Ngrok URLs are publicly accessible on the internet. Anyone with the URL can access your Kanban board. Only use this for temporary access and stop the tunnel when finished.
Cloudflare Tunnels
Cloudflare Tunnels provide production-grade remote access with custom domains, access controls, and HTTPS.
Setup
Follow the Cloudflare Tunnel guide to create a tunnel. Then configure your application route with these settings:
- Hostname.subdomain: Choose any subdomain (e.g.,
kanban)
- Hostname.Domain: Your domain configured with Cloudflare
- Hostname.Path: Leave empty
- Service.Type:
HTTP
- Service.URL:
localhost:3484
AWS CDK Example
Deploy Kanban on EC2 with Cloudflare Tunnel using AWS CDK:
import * as cdk from "aws-cdk-lib/core";
import * as ec2 from "aws-cdk-lib/aws-ec2";
import * as iam from "aws-cdk-lib/aws-iam";
import { Construct } from "constructs";
export class KanbanEc2Stack extends cdk.Stack {
constructor(scope: Construct, id: string, props?: cdk.StackProps) {
super(scope, id, props);
// Tunnel token from env or CDK context
const tunnelToken =
process.env.TUNNEL_TOKEN || this.node.tryGetContext("tunnelToken");
if (!tunnelToken) {
throw new Error(
"Missing tunnel token.
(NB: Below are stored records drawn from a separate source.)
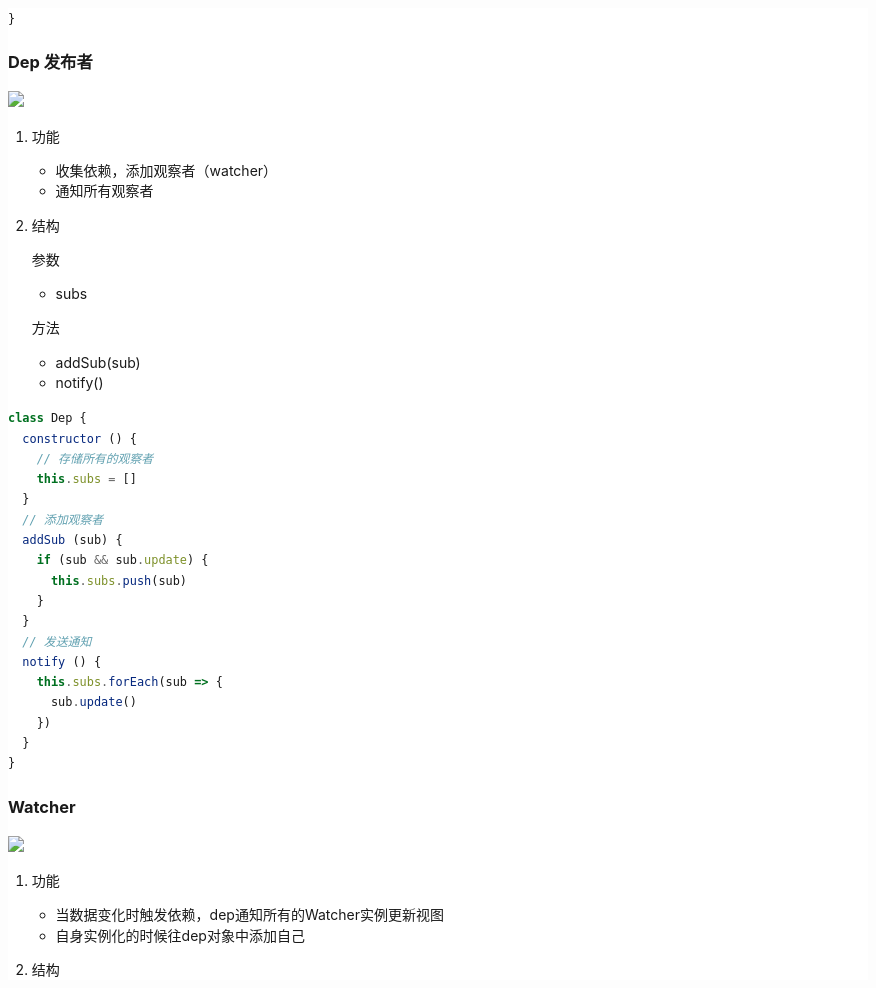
 ```js
}
```

### Dep 发布者

![](https://p6-juejin.byteimg.com/tos-cn-i-k3u1fbpfcp/3056e5963cce4a658e7d1320b25370ba~tplv-k3u1fbpfcp-watermark.image)

1. 功能

   - 收集依赖，添加观察者（watcher）
   - 通知所有观察者

2. 结构

   参数

   - subs

   方法

   - addSub(sub)
   - notify()

```js
class Dep {
  constructor () {
    // 存储所有的观察者
    this.subs = []
  }
  // 添加观察者
  addSub (sub) {
    if (sub && sub.update) {
      this.subs.push(sub)
    }
  }
  // 发送通知
  notify () {
    this.subs.forEach(sub => {
      sub.update()
    })
  }
}
```

### Watcher

![](https://p6-juejin.byteimg.com/tos-cn-i-k3u1fbpfcp/257b054f4f634f1b8776b3562be864e0~tplv-k3u1fbpfcp-watermark.image)

1. 功能

   - 当数据变化时触发依赖，dep通知所有的Watcher实例更新视图
   - 自身实例化的时候往dep对象中添加自己

2. 结构
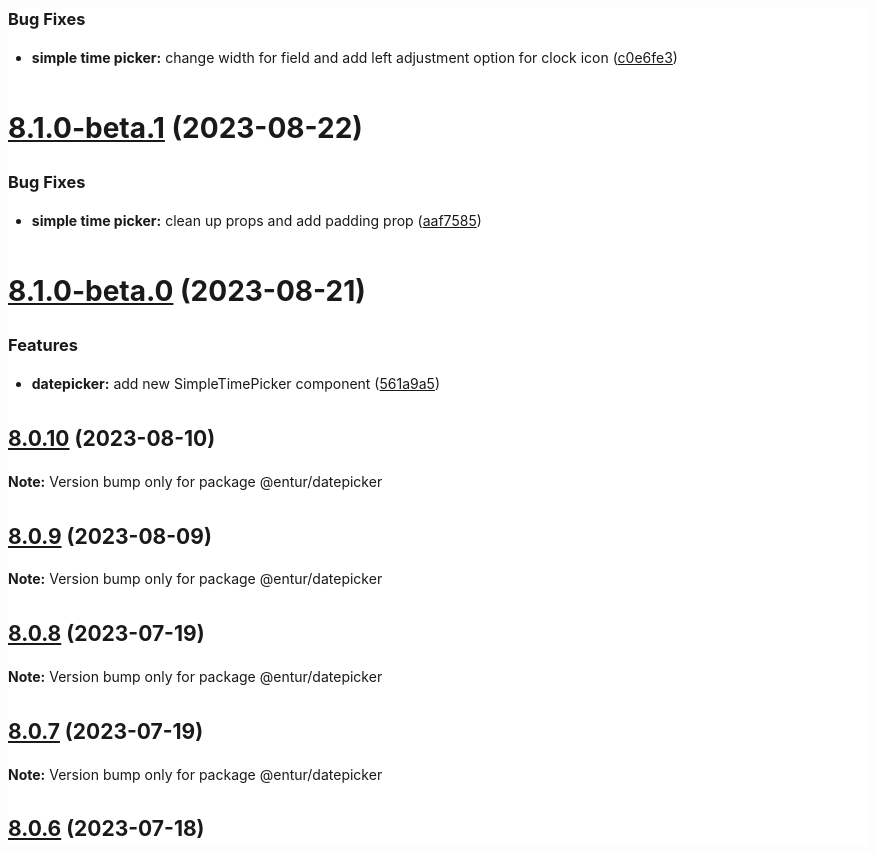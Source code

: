 ### Bug Fixes

- **simple time picker:** change width for field and add left adjustment option for clock icon ([c0e6fe3](https://github.com/entur/design-system/commits/c0e6fe392eb33f3975db3e65152a514c58074982))

# [8.1.0-beta.1](https://github.com/entur/design-system/compare/@entur/datepicker@8.1.0-beta.0...@entur/datepicker@8.1.0-beta.1) (2023-08-22)

### Bug Fixes

- **simple time picker:** clean up props and add padding prop ([aaf7585](https://github.com/entur/design-system/commits/aaf7585c6a8938daaa5102708674e7691ea6ce50))

# [8.1.0-beta.0](https://github.com/entur/design-system/compare/@entur/datepicker@8.0.11...@entur/datepicker@8.1.0-beta.0) (2023-08-21)

### Features

- **datepicker:** add new SimpleTimePicker component ([561a9a5](https://github.com/entur/design-system/commits/561a9a5de79f33ad12eabfa766730c3bc0a64f17))

## [8.0.10](https://github.com/entur/design-system/compare/@entur/datepicker@8.0.9...@entur/datepicker@8.0.10) (2023-08-10)

**Note:** Version bump only for package @entur/datepicker

## [8.0.9](https://github.com/entur/design-system/compare/@entur/datepicker@8.0.8...@entur/datepicker@8.0.9) (2023-08-09)

**Note:** Version bump only for package @entur/datepicker

## [8.0.8](https://github.com/entur/design-system/compare/@entur/datepicker@8.0.7...@entur/datepicker@8.0.8) (2023-07-19)

**Note:** Version bump only for package @entur/datepicker

## [8.0.7](https://github.com/entur/design-system/compare/@entur/datepicker@8.0.6...@entur/datepicker@8.0.7) (2023-07-19)

**Note:** Version bump only for package @entur/datepicker

## [8.0.6](https://github.com/entur/design-system/compare/@entur/datepicker@8.0.5...@entur/datepicker@8.0.6) (2023-07-18)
Set TUNNEL_TOKEN env var or pass -c tunnelToken=xxx",
);
}
// VPC + Security Group
const vpc = ec2.Vpc.fromLookup(this, "DefaultVpc", { isDefault: true });
const sg = new ec2.SecurityGroup(this, "KanbanSg", {
vpc,
allowAllOutbound: true,
description: "Kanban EC2 security group",
});
sg.addIngressRule(ec2.Peer.myIp(), ec2.Port.tcp(22), "SSH access");
// User data script
const userData = ec2.UserData.forLinux();
userData.addCommands(
"set -x",
"exec > >(tee /var/log/user-data.log) 2>&1",
// 1) Install git and cloudflared first for tunnel connectivity
"sudo dnf install -y git",
"curl -L --output /tmp/cloudflared.rpm https://github.com/cloudflare/cloudflared/releases/latest/download/cloudflared-linux-x86_64.rpm",
"sudo yum localinstall -y /tmp/cloudflared.rpm",
// 2) Start cloudflared tunnel so the instance is reachable
`sudo cloudflared service install ${tunnelToken}`,
// 3) Install Node.js 22 via NodeSource
"curl -fsSL https://rpm.nodesource.com/setup_22.x | sudo bash -",
"sudo dnf install -y nodejs",
// 4) Clone and build the app
"git clone -b main https://github.com/cline/kanban.git /opt/kanban",
// 5) Create systemd service for the kanban app
`cat > /etc/systemd/system/kanban.service << 'UNIT'
[Unit]
Description=Kanban App
After=network.target
[Service]
Type=simple
WorkingDirectory=/opt/kanban
ExecStart=/usr/bin/kanban
Restart=always
RestartSec=5
Environment=NODE_ENV=production
Environment=HOME=/root
Environment=PATH=/usr/bin:/usr/local/bin
[Install]
WantedBy=multi-user.target
UNIT`,
"systemctl daemon-reload",
"systemctl enable --now kanban.service",
);
// IAM role with SSM access
const role = new iam.Role(this, "KanbanInstanceRole", {
assumedBy: new iam.ServicePrincipal("ec2.amazonaws.com"),
managedPolicies: [
iam.ManagedPolicy.fromAwsManagedPolicyName(
"AmazonSSMManagedInstanceCore",
),
],
});
// EC2 Instance
const instance = new ec2.Instance(this, "KanbanInstance", {
vpc,
instanceType: ec2.InstanceType.of(
ec2.InstanceClass.T3,
ec2.InstanceSize.SMALL,
),
machineImage: ec2.MachineImage.latestAmazonLinux2023(),
securityGroup: sg,
vpcSubnets: { subnetType: ec2.SubnetType.PUBLIC },
associatePublicIpAddress: true,
userData,
role,
});
// Outputs
new cdk.CfnOutput(this, "InstanceId", { value: instance.instanceId });
new cdk.CfnOutput(this, "PublicIp", {
value: instance.instancePublicIp,
});
}
}
TUNNEL_TOKEN=<your_tunnel_token> cdk deploy
Summary
| Method | Security | Complexity | Use Case |
|---|
| Local Network | Low (LAN only) | Easy | Phone/tablet on same WiFi |
| Tailscale | High (encrypted VPN) | Easy | Remote access from anywhere |
| Docker | Medium (isolated) | Medium | Server deployments |
| SSH Tunnel | High (encrypted) | Medium | Secure remote access |
| Ngrok | Low (public URL) | Easy | Temporary demos/sharing |
| Cloudflare | High (custom domain) | Complex | Production deployments |
For personal remote access, Tailscale offers the best balance of security and ease of use. For production team access, consider Cloudflare Tunnels with access controls.